*** Opening Provided records ***

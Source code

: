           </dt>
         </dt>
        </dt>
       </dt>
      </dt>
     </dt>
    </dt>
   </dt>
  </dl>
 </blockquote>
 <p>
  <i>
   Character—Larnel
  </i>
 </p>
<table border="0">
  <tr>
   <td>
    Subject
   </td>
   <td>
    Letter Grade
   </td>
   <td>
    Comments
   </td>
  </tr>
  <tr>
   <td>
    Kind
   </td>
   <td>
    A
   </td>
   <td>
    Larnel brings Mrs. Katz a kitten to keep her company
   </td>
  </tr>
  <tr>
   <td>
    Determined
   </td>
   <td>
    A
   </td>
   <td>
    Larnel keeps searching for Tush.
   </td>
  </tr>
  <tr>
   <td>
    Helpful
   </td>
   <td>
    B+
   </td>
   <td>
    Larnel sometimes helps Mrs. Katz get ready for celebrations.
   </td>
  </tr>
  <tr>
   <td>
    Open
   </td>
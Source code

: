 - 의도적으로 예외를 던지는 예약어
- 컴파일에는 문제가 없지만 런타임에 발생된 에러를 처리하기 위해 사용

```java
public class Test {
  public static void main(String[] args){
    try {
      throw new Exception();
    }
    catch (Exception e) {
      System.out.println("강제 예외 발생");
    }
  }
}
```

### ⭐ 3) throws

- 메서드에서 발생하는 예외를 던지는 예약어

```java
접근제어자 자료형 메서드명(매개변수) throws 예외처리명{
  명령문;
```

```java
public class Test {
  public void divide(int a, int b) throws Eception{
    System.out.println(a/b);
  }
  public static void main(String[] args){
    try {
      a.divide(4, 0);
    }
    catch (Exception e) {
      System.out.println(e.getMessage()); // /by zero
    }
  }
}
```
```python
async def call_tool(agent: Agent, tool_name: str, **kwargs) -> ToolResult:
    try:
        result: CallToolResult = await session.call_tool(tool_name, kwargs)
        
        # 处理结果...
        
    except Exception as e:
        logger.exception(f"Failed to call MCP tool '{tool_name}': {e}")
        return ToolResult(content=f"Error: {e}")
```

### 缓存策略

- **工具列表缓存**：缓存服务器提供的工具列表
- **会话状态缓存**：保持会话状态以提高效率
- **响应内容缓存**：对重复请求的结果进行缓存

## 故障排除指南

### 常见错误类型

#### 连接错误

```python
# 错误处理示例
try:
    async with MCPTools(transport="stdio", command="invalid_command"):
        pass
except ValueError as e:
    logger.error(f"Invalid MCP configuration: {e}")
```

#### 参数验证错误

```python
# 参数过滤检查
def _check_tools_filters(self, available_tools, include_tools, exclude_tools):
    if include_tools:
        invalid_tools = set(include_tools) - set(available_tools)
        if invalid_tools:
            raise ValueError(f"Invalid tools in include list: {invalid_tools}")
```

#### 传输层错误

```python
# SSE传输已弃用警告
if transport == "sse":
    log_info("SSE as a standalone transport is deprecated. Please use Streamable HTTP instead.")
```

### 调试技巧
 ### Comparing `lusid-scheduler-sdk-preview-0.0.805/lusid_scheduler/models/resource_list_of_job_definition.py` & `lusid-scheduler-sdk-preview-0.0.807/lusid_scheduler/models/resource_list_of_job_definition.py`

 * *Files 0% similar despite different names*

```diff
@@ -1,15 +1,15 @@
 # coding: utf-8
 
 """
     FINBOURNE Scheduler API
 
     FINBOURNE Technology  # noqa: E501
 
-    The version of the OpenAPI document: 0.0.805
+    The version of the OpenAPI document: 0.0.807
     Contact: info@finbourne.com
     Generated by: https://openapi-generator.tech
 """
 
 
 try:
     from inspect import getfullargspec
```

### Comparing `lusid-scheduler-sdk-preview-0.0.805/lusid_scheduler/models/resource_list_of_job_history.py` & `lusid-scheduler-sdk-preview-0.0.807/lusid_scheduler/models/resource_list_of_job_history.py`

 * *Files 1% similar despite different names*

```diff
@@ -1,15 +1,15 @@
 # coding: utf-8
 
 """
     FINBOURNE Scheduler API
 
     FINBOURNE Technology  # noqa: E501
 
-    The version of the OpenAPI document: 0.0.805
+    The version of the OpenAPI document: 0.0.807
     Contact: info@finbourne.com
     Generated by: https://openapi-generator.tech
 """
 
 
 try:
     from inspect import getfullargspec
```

*** Closing Provided records ***

Going line by line, copy the data above exactly.

Source code

:           </dt>
         </dt>
        </dt>
       </dt>
      </dt>
     </dt>
    </dt>
   </dt>
  </dl>
 </blockquote>
 <p>
  <i>
   Character—Larnel
  </i>
 </p>
<table border="0">
  <tr>
   <td>
    Subject
   </td>
   <td>
    Letter Grade
   </td>
   <td>
    Comments
   </td>
  </tr>
  <tr>
   <td>
    Kind
   </td>
   <td>
    A
   </td>
   <td>
    Larnel brings Mrs. Katz a kitten to keep her company
   </td>
  </tr>
  <tr>
   <td>
    Determined
   </td>
   <td>
    A
   </td>
   <td>
    Larnel keeps searching for Tush.
   </td>
  </tr>
  <tr>
   <td>
    Helpful
   </td>
   <td>
    B+
   </td>
   <td>
    Larnel sometimes helps Mrs. Katz get ready for celebrations.
   </td>
  </tr>
  <tr>
   <td>
    Open
   </td>
Source code

: - 의도적으로 예외를 던지는 예약어
- 컴파일에는 문제가 없지만 런타임에 발생된 에러를 처리하기 위해 사용

```java
public class Test {
  public static void main(String[] args){
    try {
      throw new Exception();
    }
    catch (Exception e) {
      System.out.println("강제 예외 발생");
    }
  }
}
```

### ⭐ 3) throws

- 메서드에서 발생하는 예외를 던지는 예약어

```java
접근제어자 자료형 메서드명(매개변수) throws 예외처리명{
  명령문;
```

```java
public class Test {
  public void divide(int a, int b) throws Eception{
    System.out.println(a/b);
  }
  public static void main(String[] args){
    try {
      a.divide(4, 0);
    }
    catch (Exception e) {
      System.out.println(e.getMessage()); // /by zero
    }
  }
}
```
```python
async def call_tool(agent: Agent, tool_name: str, **kwargs) -> ToolResult:
    try:
        result: CallToolResult = await session.call_tool(tool_name, kwargs)
        
        # 处理结果...
        
    except Exception as e:
        logger.exception(f"Failed to call MCP tool '{tool_name}': {e}")
        return ToolResult(content=f"Error: {e}")
```

### 缓存策略

- **工具列表缓存**：缓存服务器提供的工具列表
- **会话状态缓存**：保持会话状态以提高效率
- **响应内容缓存**：对重复请求的结果进行缓存

## 故障排除指南

### 常见错误类型

#### 连接错误

```python
# 错误处理示例
try:
    async with MCPTools(transport="stdio", command="invalid_command"):
        pass
except ValueError as e:
    logger.error(f"Invalid MCP configuration: {e}")
```

#### 参数验证错误

```python
# 参数过滤检查
def _check_tools_filters(self, available_tools, include_tools, exclude_tools):
    if include_tools:
        invalid_tools = set(include_tools) - set(available_tools)
        if invalid_tools:
            raise ValueError(f"Invalid tools in include list: {invalid_tools}")
```

#### 传输层错误

```python
# SSE传输已弃用警告
if transport == "sse":
    log_info("SSE as a standalone transport is deprecated. Please use Streamable HTTP instead.")
```

### 调试技巧
 ### Comparing `lusid-scheduler-sdk-preview-0.0.805/lusid_scheduler/models/resource_list_of_job_definition.py` & `lusid-scheduler-sdk-preview-0.0.807/lusid_scheduler/models/resource_list_of_job_definition.py`

 * *Files 0% similar despite different names*

```diff
@@ -1,15 +1,15 @@
 # coding: utf-8
 
 """
     FINBOURNE Scheduler API
 
     FINBOURNE Technology  # noqa: E501
 
-    The version of the OpenAPI document: 0.0.805
+    The version of the OpenAPI document: 0.0.807
     Contact: info@finbourne.com
     Generated by: https://openapi-generator.tech
 """
 
 
 try:
     from inspect import getfullargspec
```

### Comparing `lusid-scheduler-sdk-preview-0.0.805/lusid_scheduler/models/resource_list_of_job_history.py` & `lusid-scheduler-sdk-preview-0.0.807/lusid_scheduler/models/resource_list_of_job_history.py`

 * *Files 1% similar despite different names*

```diff
@@ -1,15 +1,15 @@
 # coding: utf-8
 
 """
     FINBOURNE Scheduler API
 
     FINBOURNE Technology  # noqa: E501
 
-    The version of the OpenAPI document: 0.0.805
+    The version of the OpenAPI document: 0.0.807
     Contact: info@finbourne.com
     Generated by: https://openapi-generator.tech
 """
 
 
 try:
     from inspect import getfullargspec
```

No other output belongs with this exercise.